Dell announces plans to invest $1 billion in cloud computing
Dell announced it plans to spend $1 billion in cloud computing products and services over the next fiscal year in an attempt to gain market share in an environment currently dominated by Amazon, IBM, Microsoft, Google, Rackspace and HP. Over the next two years, the company plans to build 10 data centers devoted to deployment of cloud computing technology in the U.S., Europe and Asia. Moreover, the company plans to open a total of 22 Global Solutions Centers that enable customers to obtain consultative services about the cloud computing strategy that constitutes the best fit for their organization. In support of its plans to invest in cloud computing infrastructure, Dell announced the availability of vStart, a product that integrates server, storage, networking and management ability to provide customers with out of the box, racked and cabled virtualization hardware and software. Designed to instantly enable the virtualization of 100-200 machines in its initial configuration, vStart comes pre-loaded with VMware’s ESXi hypervisor virtualization technology but expects to accommodate a broader range of virtualization technology as the product matures. vStart 100’s technical specifications include a PowerEdge 610 server for managing the VMWare technology, 3 PowerEdge R710 servers, Dell EqualLogic™ PS6000XV iSCSI storage, Dell PowerConnect™ 6248 switches and Dell management tools.

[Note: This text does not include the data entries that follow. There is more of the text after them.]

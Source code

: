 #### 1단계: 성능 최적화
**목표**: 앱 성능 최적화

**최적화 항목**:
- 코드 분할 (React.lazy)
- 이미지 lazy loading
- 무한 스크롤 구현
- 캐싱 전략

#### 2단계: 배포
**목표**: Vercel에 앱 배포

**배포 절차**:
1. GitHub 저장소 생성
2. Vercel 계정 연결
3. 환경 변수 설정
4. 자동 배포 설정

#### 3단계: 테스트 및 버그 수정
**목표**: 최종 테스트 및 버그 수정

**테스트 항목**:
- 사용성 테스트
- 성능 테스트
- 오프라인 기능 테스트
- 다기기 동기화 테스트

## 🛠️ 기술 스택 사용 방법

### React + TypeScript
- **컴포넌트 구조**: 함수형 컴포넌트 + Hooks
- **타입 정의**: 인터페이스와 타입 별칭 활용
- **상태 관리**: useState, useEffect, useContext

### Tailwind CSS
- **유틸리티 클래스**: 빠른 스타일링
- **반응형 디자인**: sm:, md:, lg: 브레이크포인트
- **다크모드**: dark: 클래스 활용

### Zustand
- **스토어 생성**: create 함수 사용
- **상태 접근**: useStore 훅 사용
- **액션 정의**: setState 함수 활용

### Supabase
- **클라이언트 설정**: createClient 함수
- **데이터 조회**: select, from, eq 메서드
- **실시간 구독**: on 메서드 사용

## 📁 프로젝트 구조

Dell’s decision to invest heavily in cloud computing marks the most explicit recognition from the Texas based IT corporation that the market for PCs and data center servers is insufficient to sustain its growth in an enterprise environment that increasingly seeks IT standardization and efficiency, and a consumer environment that demands access to information in real-time, 24-7. Dell has yet to announce what cloud computing software will power its IaaS and PaaS offerings in the data centers it intends to build. One possibility is that the IaaS platform will feature the OpenStack platform while the PaaS leverages Microsoft Azure. In an April 6 press conference in San Francisco, Steve Schuckenbrock, Dell’s president of Dell Services, noted that Dell’s forthcoming cloud computing data centers will house “public and private cloud capabilities.”